The financial consequences for most asset managers and banks from all the anti-ESG rhetoric coming out of the mouths of Republican politicians in the US is almost certain to be minimal—at least for now.

Even if money managers who consider ESG criteria were banned from handling public pension funds in states such as Florida, Texas, Oklahoma, and West Virginia—where ESG skepticism is high—a back of the envelope review supports the notion that any business losses would be insignificant relative to the firms’ overall bottom line.

Take Florida for example. Governor Ron DeSantis has arguably been the most outspoken basher of environmental, social and governance investing. He said last week that the state’s pension funds will no longer consider ESG criteria when seeking to generate the highest returns possible.

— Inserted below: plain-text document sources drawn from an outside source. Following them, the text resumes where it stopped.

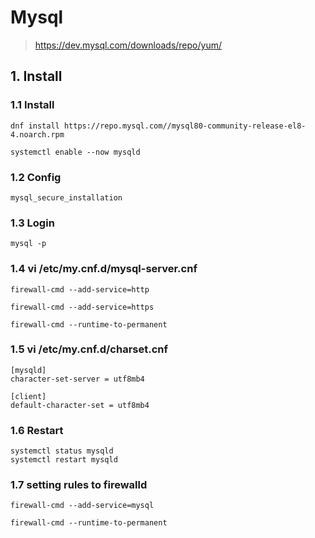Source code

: # Mysql
> https://dev.mysql.com/downloads/repo/yum/

## 1. Install

### 1.1 Install

    dnf install https://repo.mysql.com//mysql80-community-release-el8-4.noarch.rpm
    
    systemctl enable --now mysqld
            
### 1.2 Config

    mysql_secure_installation

### 1.3 Login

    mysql -p
    

### 1.4 vi /etc/my.cnf.d/mysql-server.cnf

    firewall-cmd --add-service=http
    
    firewall-cmd --add-service=https
    
    firewall-cmd --runtime-to-permanent

### 1.5 vi /etc/my.cnf.d/charset.cnf

    [mysqld]
    character-set-server = utf8mb4
    
    [client]
    default-character-set = utf8mb4

### 1.6 Restart

    systemctl status mysqld
    systemctl restart mysqld


### 1.7 setting rules to firewalld

    firewall-cmd --add-service=mysql
    
    firewall-cmd --runtime-to-permanent

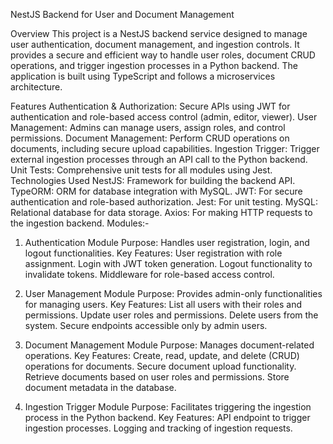 NestJS Backend for User and Document Management

Overview
This project is a NestJS backend service designed to manage user authentication, document management, and ingestion controls. It provides a secure and efficient way to handle user roles, document CRUD operations, and trigger ingestion processes in a Python backend. The application is built using TypeScript and follows a microservices architecture.

Features
Authentication & Authorization: Secure APIs using JWT for authentication and role-based access control (admin, editor, viewer).
User Management: Admins can manage users, assign roles, and control permissions.
Document Management: Perform CRUD operations on documents, including secure upload capabilities.
Ingestion Trigger: Trigger external ingestion processes through an API call to the Python backend.
Unit Tests: Comprehensive unit tests for all modules using Jest.
Technologies Used
NestJS: Framework for building the backend API.
TypeORM: ORM for database integration with MySQL.
JWT: For secure authentication and role-based authorization.
Jest: For unit testing.
MySQL: Relational database for data storage.
Axios: For making HTTP requests to the ingestion backend.
Modules:-

1. Authentication Module
Purpose: Handles user registration, login, and logout functionalities.
Key Features:
User registration with role assignment.
Login with JWT token generation.
Logout functionality to invalidate tokens.
Middleware for role-based access control.

2. User Management Module
Purpose: Provides admin-only functionalities for managing users.
Key Features:
List all users with their roles and permissions.
Update user roles and permissions.
Delete users from the system.
Secure endpoints accessible only by admin users.

3. Document Management Module
Purpose: Manages document-related operations.
Key Features:
Create, read, update, and delete (CRUD) operations for documents.
Secure document upload functionality.
Retrieve documents based on user roles and permissions.
Store document metadata in the database.

4. Ingestion Trigger Module
Purpose: Facilitates triggering the ingestion process in the Python backend.
Key Features:
API endpoint to trigger ingestion processes.
Logging and tracking of ingestion requests.
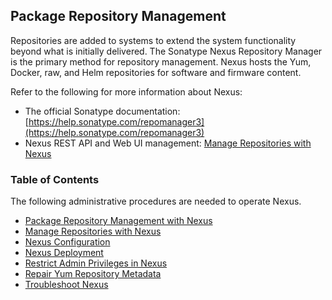 ## Package Repository Management

Repositories are added to systems to extend the system functionality beyond what is initially delivered. The Sonatype Nexus Repository Manager is the primary method for repository management. Nexus hosts the Yum, Docker, raw, and Helm repositories for software and firmware content.

Refer to the following for more information about Nexus:

-   The official Sonatype documentation: [https://help.sonatype.com/repomanager3](https://help.sonatype.com/repomanager3)
-   Nexus REST API and Web UI management: [Manage Repositories with Nexus](Manage_Repositories_with_Nexus.md)

### Table of Contents 

The following administrative procedures are needed to operate Nexus.

-   [Package Repository Management with Nexus](Package_Repository_Management_with_Nexus.md)
-   [Manage Repositories with Nexus](Manage_Repositories_with_Nexus.md)
-   [Nexus Configuration](Nexus_Configuration.md)
-   [Nexus Deployment](Nexus_Deployment.md)
-   [Restrict Admin Privileges in Nexus](Restrict_Admin_Privileges_in_Nexus.md)
-   [Repair Yum Repository Metadata](Repair_Yum_Repository_Metadata.md)
-   [Troubleshoot Nexus](Troubleshoot_Nexus.md)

While DeSantis didn’t single out any companies, BlackRock Inc., the world’s largest asset manager, has received criticisms from several GOP-run states who contend the New York-based firm is pursuing ESG investment policies to the detriment of their state pension funds.

BlackRock oversaw about $7.2 billion for the Florida Retirement System Pension Plan as recently as June. Given BlackRock’s business model, it’s safe to assume that most of those assets were in index-tracking funds that charge fees equal to less than 10 basis points, said Jon Hale, director of sustainability research for the Americas at Morningstar Inc.’s Sustainalytics unit.

Presuming these figures are accurate, BlackRock would be earning about $7.2 million of annual fees from the Florida pension. That’s a tiny amount when compared with the firm’s total net revenue of $19.4 billion in 2021. In other words, Florida’s business probably isn't enough to cause BlackRock to rethink its ESG policies.

And BlackRock isn't alone. Examples like this indicate that the financial repercussions from the GOP’s prognostications about other large asset managers and banks will be very little, Hale said.

“And I doubt these efforts will have much long-term impact,” he said. “For now, they’re mostly being used as political talking points.”

Hale said the Florida rule simply reflects DeSantis’s rage at corporations for becoming more focused on issues such as climate change and societal inequities.

Still, there is business beyond state pension plans to consider. Financial firms also provide municipal bond underwriting and other services—and states may want to think twice before blocking these companies from offering their expertise. It could end up backfiring.